Dataset items:
————

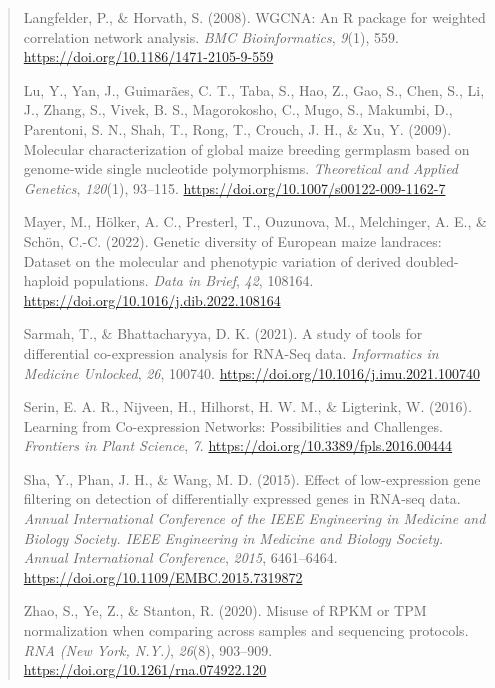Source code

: \documentclass[
]{article}
\begin{document}
\begin{quote}
Langfelder, P., \& Horvath, S. (2008). WGCNA: An R package for weighted
correlation network analysis. \emph{BMC Bioinformatics}, \emph{9}(1),
559.
\href{https://doi.org/10.1186/1471-2105-9-559}{{https://doi.org/10.1186/1471-2105-9-559}}

Lu, Y., Yan, J., Guimarães, C. T., Taba, S., Hao, Z., Gao, S., Chen, S.,
Li, J., Zhang, S., Vivek, B. S., Magorokosho, C., Mugo, S., Makumbi, D.,
Parentoni, S. N., Shah, T., Rong, T., Crouch, J. H., \& Xu, Y. (2009).
Molecular characterization of global maize breeding germplasm based on
genome-wide single nucleotide polymorphisms. \emph{Theoretical and
Applied Genetics}, \emph{120}(1), 93--115.
\href{https://doi.org/10.1007/s00122-009-1162-7}{{https://doi.org/10.1007/s00122-009-1162-7}}

Mayer, M., Hölker, A. C., Presterl, T., Ouzunova, M., Melchinger, A. E.,
\& Schön, C.-C. (2022). Genetic diversity of European maize landraces:
Dataset on the molecular and phenotypic variation of derived
doubled-haploid populations. \emph{Data in Brief}, \emph{42}, 108164.
\href{https://doi.org/10.1016/j.dib.2022.108164}{{https://doi.org/10.1016/j.dib.2022.108164}}

Sarmah, T., \& Bhattacharyya, D. K. (2021). A study of tools for
differential co-expression analysis for RNA-Seq data. \emph{Informatics
in Medicine Unlocked}, \emph{26}, 100740.
\href{https://doi.org/10.1016/j.imu.2021.100740}{{https://doi.org/10.1016/j.imu.2021.100740}}

Serin, E. A. R., Nijveen, H., Hilhorst, H. W. M., \& Ligterink, W.
(2016). Learning from Co-expression Networks: Possibilities and
Challenges. \emph{Frontiers in Plant Science}, \emph{7}.
\href{https://doi.org/10.3389/fpls.2016.00444}{{https://doi.org/10.3389/fpls.2016.00444}}

Sha, Y., Phan, J. H., \& Wang, M. D. (2015). Effect of low-expression
gene filtering on detection of differentially expressed genes in RNA-seq
data. \emph{Annual International Conference of the IEEE Engineering in
Medicine and Biology Society. IEEE Engineering in Medicine and Biology
Society. Annual International Conference}, \emph{2015}, 6461--6464.
\href{https://doi.org/10.1109/EMBC.2015.7319872}{{https://doi.org/10.1109/EMBC.2015.7319872}}

Zhao, S., Ye, Z., \& Stanton, R. (2020). Misuse of RPKM or TPM
normalization when comparing across samples and sequencing protocols.
\emph{RNA (New York, N.Y.)}, \emph{26}(8), 903--909.
\href{https://doi.org/10.1261/rna.074922.120}{{https://doi.org/10.1261/rna.074922.120}}
\end{quote}
\end{document}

————

Go through the entries and filter for lines holding the word "Medicine"; copy each match.

SOLUTION TO THIS PROBLEM:
in Medicine Unlocked}, \emph{26}, 100740.
Medicine and Biology Society. IEEE Engineering in Medicine and Biology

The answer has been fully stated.